A heartbreaking victim impact statement from the couple’s son Geoffrey said his mother’s death had robber her of the chance to be by her husband’s side during his last months, ‘as she would have wanted to be’.

Tulip was said to have felt a ‘great deal of remorse’ after a series of errors caused fatal injuries to her passenger, Joyce Nainby (pictured)

Mr Nainby said his dad struggled to cope with the loss of his ‘best friend, partner and soulmate’, and kept telling family and nurses that he ‘just wanted to be with Joyce’.

He died without knowing Tulip had accepted responsibility for his wife’s death, leaving him ‘without answers and without closure,’ his family said.

Mr Nainby said: ‘It was devastating to see dad’s life come to an end without mum by his side.’

The court heard how the two friends had been driving back together in the Skoda from a school reunion when the accident happened, with witnesses telling how Tulip, of Seghill, Northumberland, was a trusted and competent motorist with many years’ experience.

A neighbour said that the Skoda appeared to reverse at speed, with the side door knocking Mrs Nainby to the floor before hitting a parked vehicle.

The victim was knocked unconscious and never woke up, eventually dying from a head injury, the court heard.

In a statement that was read out in court, one of Mrs Nainby’s three children, Geoffrey, said the incident had changed their family’s lives forever.

‘Put simply, she was not ready to go,’ he told court.

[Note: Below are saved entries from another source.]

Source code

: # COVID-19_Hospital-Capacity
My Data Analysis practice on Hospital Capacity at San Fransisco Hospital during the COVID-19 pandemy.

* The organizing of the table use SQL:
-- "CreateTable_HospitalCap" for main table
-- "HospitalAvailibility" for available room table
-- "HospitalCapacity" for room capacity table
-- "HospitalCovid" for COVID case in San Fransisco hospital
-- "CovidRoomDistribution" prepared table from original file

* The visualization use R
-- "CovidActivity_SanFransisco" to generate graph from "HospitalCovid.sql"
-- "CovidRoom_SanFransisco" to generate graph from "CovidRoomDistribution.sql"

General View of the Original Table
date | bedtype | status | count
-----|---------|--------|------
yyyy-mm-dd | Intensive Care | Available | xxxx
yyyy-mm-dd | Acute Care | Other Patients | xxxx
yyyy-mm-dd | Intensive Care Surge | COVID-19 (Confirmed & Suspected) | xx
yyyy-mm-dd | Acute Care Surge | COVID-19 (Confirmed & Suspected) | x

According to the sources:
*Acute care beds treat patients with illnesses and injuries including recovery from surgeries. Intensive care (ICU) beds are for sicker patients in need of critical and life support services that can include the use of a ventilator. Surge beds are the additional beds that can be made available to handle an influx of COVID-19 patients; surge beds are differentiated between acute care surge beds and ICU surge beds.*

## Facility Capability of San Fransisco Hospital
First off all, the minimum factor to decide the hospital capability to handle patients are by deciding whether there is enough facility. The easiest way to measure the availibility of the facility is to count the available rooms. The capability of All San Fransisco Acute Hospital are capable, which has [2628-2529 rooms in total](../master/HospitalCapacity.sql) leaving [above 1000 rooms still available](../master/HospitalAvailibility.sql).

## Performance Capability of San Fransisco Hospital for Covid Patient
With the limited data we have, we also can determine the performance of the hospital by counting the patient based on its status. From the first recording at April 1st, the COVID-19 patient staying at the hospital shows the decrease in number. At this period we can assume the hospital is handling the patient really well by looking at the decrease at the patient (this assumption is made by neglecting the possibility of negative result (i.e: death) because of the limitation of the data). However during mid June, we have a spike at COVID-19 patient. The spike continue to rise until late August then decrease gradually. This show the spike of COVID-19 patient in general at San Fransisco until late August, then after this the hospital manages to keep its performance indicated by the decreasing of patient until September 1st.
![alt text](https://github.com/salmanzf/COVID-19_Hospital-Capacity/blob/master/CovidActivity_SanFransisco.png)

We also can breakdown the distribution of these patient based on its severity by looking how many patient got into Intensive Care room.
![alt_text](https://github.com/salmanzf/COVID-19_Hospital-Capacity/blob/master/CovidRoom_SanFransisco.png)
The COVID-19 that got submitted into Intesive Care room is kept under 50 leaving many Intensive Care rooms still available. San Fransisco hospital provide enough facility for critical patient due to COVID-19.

The statement added that Geoffrey Nainby’s father, the victim’s husband of six decades, was ill with both Parkinson’s disease and cancer at the time of the crash, and died in July.

‘Their final years could have been so different. Mum could and should have been here to look after dad in his final months.

‘Like so many others, we felt confident that terrible things only happen to other people, but then this happened to us.’

Shaun Routledge, defending, said that the defendant, who wore a purple coat and mopped away tears during the hearing, had written a letter of condolence to her friend’s family.

‘I have not come across, in over 30 years, a set of facts or circumstances that are similar to these,’ he told the court.

In a statement issued following the sentencing, Mrs Nainby’s family said they were disappointed by the defendant’s failure to take responsibility earlier.

They said: ‘Whilst we accept that the events of that day were a tragic accident caused through Mrs Tulip’s carelessness, every action and decision made by her beyond that date, has been made without any respect or consideration whatsoever for the feelings of our family.

‘As a friend of our mum’s, we didn’t seek punishment for Mrs Tulip, all we ever wanted was an acceptance of responsibility.

‘Maybe naively, we expected her to ”do the right thing” from the start but as that was not the case, we had no option other than to support a prosecution through the courts.’

The statement said that, as a result of the delay between the incident and Tulip’s sentencing, Mrs Nainby’s husband had not been able to get closure before his death.